→ **WHAT YOU ARE ASKED TO DO**: Output nothing but the lines from the first line of the entries to the line with "A lot of procedures", inclusive, exactly as they read.

→ **DATA SUPPLIED**:
━━━━━━━━━━
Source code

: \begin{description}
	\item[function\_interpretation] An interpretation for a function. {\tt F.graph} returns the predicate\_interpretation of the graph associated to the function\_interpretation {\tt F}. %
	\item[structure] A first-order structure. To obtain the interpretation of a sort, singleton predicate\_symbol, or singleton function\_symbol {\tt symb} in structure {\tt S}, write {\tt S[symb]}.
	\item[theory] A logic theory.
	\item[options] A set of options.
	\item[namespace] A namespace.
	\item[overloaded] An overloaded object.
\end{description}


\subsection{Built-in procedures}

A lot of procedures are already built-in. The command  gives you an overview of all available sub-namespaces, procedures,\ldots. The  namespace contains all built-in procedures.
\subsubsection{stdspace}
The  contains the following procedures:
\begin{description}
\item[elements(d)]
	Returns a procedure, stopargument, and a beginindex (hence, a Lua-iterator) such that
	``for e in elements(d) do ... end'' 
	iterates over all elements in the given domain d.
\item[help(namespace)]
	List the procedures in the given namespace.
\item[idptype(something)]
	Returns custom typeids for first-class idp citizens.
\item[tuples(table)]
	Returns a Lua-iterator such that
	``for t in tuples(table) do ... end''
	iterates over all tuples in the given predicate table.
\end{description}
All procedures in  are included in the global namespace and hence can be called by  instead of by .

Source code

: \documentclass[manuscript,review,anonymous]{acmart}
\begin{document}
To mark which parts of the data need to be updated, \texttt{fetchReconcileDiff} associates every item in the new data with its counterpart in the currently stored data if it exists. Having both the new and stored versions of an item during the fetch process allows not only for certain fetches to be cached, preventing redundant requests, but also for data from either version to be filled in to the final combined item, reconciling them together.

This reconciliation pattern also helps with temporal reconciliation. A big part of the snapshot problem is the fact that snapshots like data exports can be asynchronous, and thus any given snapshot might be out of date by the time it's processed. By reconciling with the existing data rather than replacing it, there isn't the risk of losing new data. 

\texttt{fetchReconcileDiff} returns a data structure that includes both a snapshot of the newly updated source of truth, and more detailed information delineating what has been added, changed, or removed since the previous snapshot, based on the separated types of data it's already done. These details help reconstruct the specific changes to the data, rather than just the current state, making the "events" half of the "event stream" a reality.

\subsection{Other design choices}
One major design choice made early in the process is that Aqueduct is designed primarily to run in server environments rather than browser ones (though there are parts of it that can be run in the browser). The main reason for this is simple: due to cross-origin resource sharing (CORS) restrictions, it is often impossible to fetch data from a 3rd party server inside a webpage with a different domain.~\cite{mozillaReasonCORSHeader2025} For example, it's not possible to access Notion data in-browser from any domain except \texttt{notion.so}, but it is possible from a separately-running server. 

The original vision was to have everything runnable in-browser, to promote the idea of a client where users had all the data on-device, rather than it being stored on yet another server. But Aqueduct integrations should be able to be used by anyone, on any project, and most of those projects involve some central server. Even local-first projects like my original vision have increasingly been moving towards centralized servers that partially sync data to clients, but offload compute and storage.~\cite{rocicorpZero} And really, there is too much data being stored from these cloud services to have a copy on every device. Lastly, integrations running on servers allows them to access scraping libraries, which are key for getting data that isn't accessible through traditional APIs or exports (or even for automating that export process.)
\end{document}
━━━━━━━━━━
→ **TASK SOLUTION**:
Source code

: \begin{description}
	\item[function\_interpretation] An interpretation for a function. {\tt F.graph} returns the predicate\_interpretation of the graph associated to the function\_interpretation {\tt F}. %
	\item[structure] A first-order structure. To obtain the interpretation of a sort, singleton predicate\_symbol, or singleton function\_symbol {\tt symb} in structure {\tt S}, write {\tt S[symb]}.
	\item[theory] A logic theory.
	\item[options] A set of options.
	\item[namespace] A namespace.
	\item[overloaded] An overloaded object.
\end{description}


\subsection{Built-in procedures}

A lot of procedures are already built-in. The command  gives you an overview of all available sub-namespaces, procedures,\ldots. The  namespace contains all built-in procedures.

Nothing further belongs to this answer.